As the world waits for Trump, time runs out for Biden to help Ukraine
The White House wants to rush more weapons to Ukraine, but the next president could halt the shipments.
The Biden administration is planning to rush the last of over $6 billion remaining in Ukraine security assistance out the door by Inauguration Day, as the outgoing team prepares for the weapons flow to end once President-elect Donald Trump takes office.
The plan, described by two administration officials who were granted anonymity to discuss internal matters, is the only option the White House has to keep sending equipment to Ukraine to fight off continued Russian offensives. But the problems are immense. It normally takes months for munitions and equipment to get to Ukraine after an aid package is announced, so anything rolled out in the coming weeks would likely not fully arrive until well into the Trump administration, and the next commander in chief could halt the shipments before they’re on the ground.
One big holdup to pushing that aid out the door quickly is that the U.S. can only send equipment already on its shelves. While the money allocated reimburses the Pentagon for that equipment, it is dependent on how fast new artillery shells and weapons can be produced or contracted to replace them.
“We have been sending whatever industry can produce each month, but the problem is you can only send these things as they are produced,” said Mark Cancian, a former DOD budget official now at the Center for Strategic and International Studies. “The administration could dip into the stockpiles and send equipment more quickly, but it’s unclear the Pentagon would want to do that since it would affect its own readiness.”
The Pentagon will remain “on track to continue to provide the authorized assistance to support Ukraine,” Pentagon spokesperson Lt. Col. Charlie Dietz said. “We expect to have further assistance in the coming weeks.”
The money remaining from April’s $61 billion Ukraine aid package is tied up in two buckets. There is $4.3 billion to pull existing stocks and $2.1 billion in funding to put weapons on contract with U.S. defense companies.
During Ukrainian President Volodymyr Zelenskyy’s visit to Washington in September, Biden directed the Pentagon to allocate the remainder of the military aid that had been appropriated for Ukraine by Congress before the end of his term. That included plans to parcel out the remaining Ukraine Security Assistance Initiative funds, money that the government can use to put weapons in production for Ukraine instead of buying them off the shelf, by the end of 2024.
Trump and Vice President-elect JD Vance have criticized the Biden administration for spending billions on military aid for Ukraine, with all of Europe collectively only managing to equal the amount Washington has made available. European leaders have said they need to do more for the country and will likely see Trump’s election as a forcing function to invest more heavily in their own defense and offer more support for Ukraine, if their own internal politics allows.
“The first thing he would do is to roll back assistance to Ukraine,” said Jim Townsend, a former top Pentagon official for NATO and Europe during the Obama administration. “I would expect him to make a big show of that. He’d say ‘promise kept,’ but he’s going to halt it early, I’m certain of it.”

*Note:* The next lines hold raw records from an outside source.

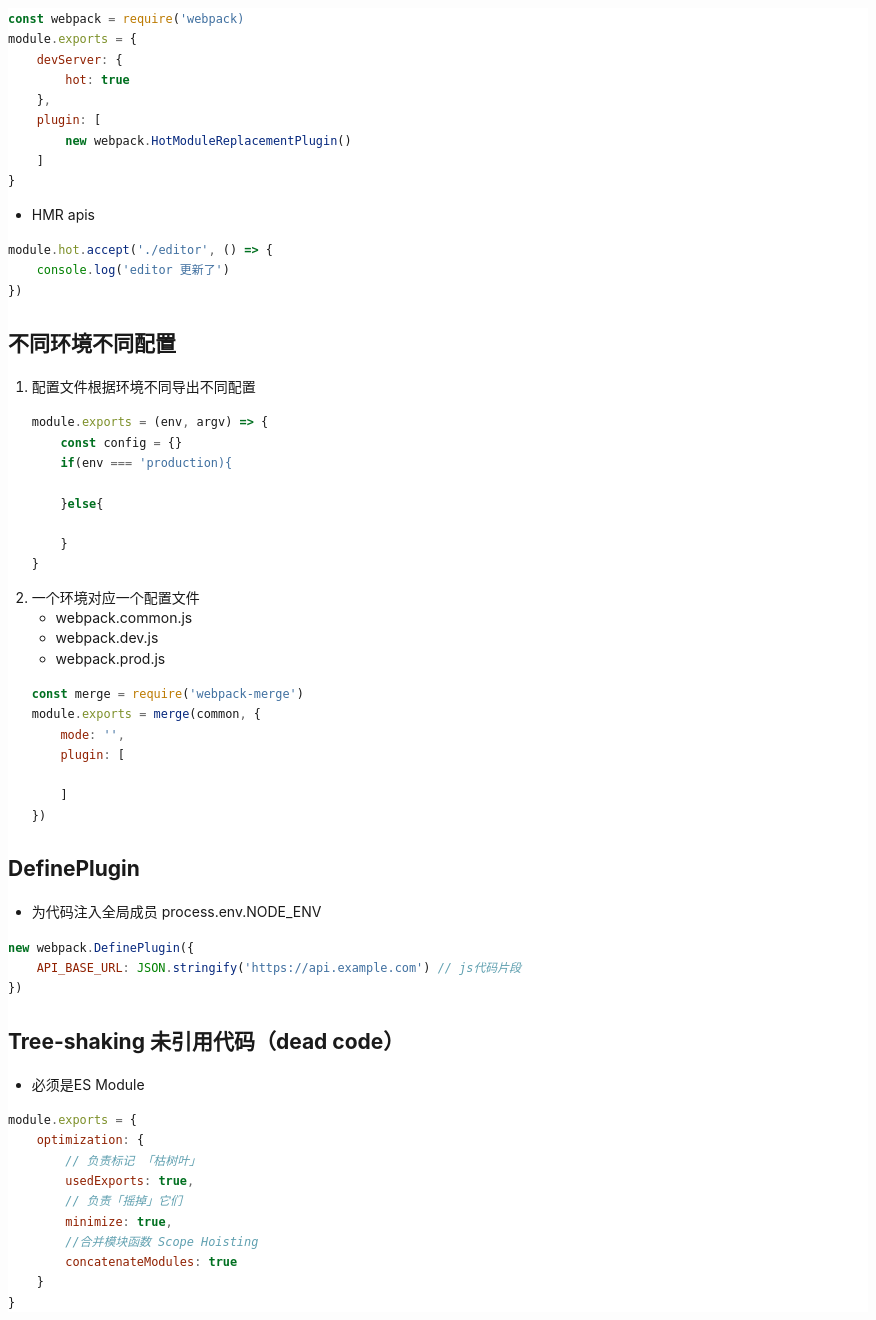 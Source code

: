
 ```js
const webpack = require('webpack)
module.exports = {
    devServer: {
        hot: true
    },
    plugin: [
        new webpack.HotModuleReplacementPlugin()
    ]
}
```
+ HMR apis
```js
module.hot.accept('./editor', () => {
    console.log('editor 更新了')
})
```
## 不同环境不同配置
1.  配置文件根据环境不同导出不同配置
    ```js
    module.exports = (env, argv) => {
        const config = {}
        if(env === 'production){
            
        }else{

        }
    }
    ```
2. 一个环境对应一个配置文件
    + webpack.common.js
    + webpack.dev.js
    + webpack.prod.js
    ```js
    const merge = require('webpack-merge')
    module.exports = merge(common, {
        mode: '',
        plugin: [

        ]
    })
    ```
## DefinePlugin
+ 为代码注入全局成员 process.env.NODE_ENV
```js
new webpack.DefinePlugin({
    API_BASE_URL: JSON.stringify('https://api.example.com') // js代码片段
})
```
## Tree-shaking 未引用代码（dead code）
+ 必须是ES Module
```js
module.exports = {
    optimization: {
        // 负责标记 「枯树叶」
        usedExports: true,
        // 负责「摇掉」它们
        minimize: true,
        //合并模块函数 Scope Hoisting
        concatenateModules: true
    }
}
```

One big issue is Biden’s refusal to allow Ukraine to use U.S.-donated weapons to strike deep inside Russia. The issue has been highly contentious for months as Kyiv has begged for the green light, to no avail. White House and Pentagon officials have said using long-range missiles inside Russia wouldn’t lead to any decisive advantage on the battlefield and expend weapons the Ukrainians should use against advancing Russian forces inside Ukraine.
There is still significant Republican support in the Senate for continuing aid to Ukraine, and Sen. Roger Wicker (R-Miss.), the likely next chair of the Senate Armed Services Committee, sent a letter to Biden last month urging him to speed up shipments of equipment for Ukraine and accelerate American manufacturing before the end of his term in order to quickly bolster Ukraine for the fight ahead.
Trump’s criticism of support for the Ukrainian war effort also led allies to finally seize about $48 billion in interest from frozen Russian assets to give to Ukraine as loans for reconstruction and buying weapons. The Biden administration has pledged about $20 billion in loans for Kyiv out of that fund, but the fate of that pledge, like so much else, is now up in the air.
Trump surrogates have crisscrossed Europe and embassies in Washington for months to talk about plans presented to the candidate to either flood Ukraine with weapons or cut off all support if no peace deal is reached.
The allies, like the Ukrainians, know that no plan is final until Trump makes the call, however, and predictions over his preferred policy are no better than guesses.
Trump has said for months that he would negotiate an end to the war before he reenters the Oval Office, and the outstanding billions in military aid will likely be used as leverage over both Kyiv and Moscow that can be dispensed or turned off as he sees fit.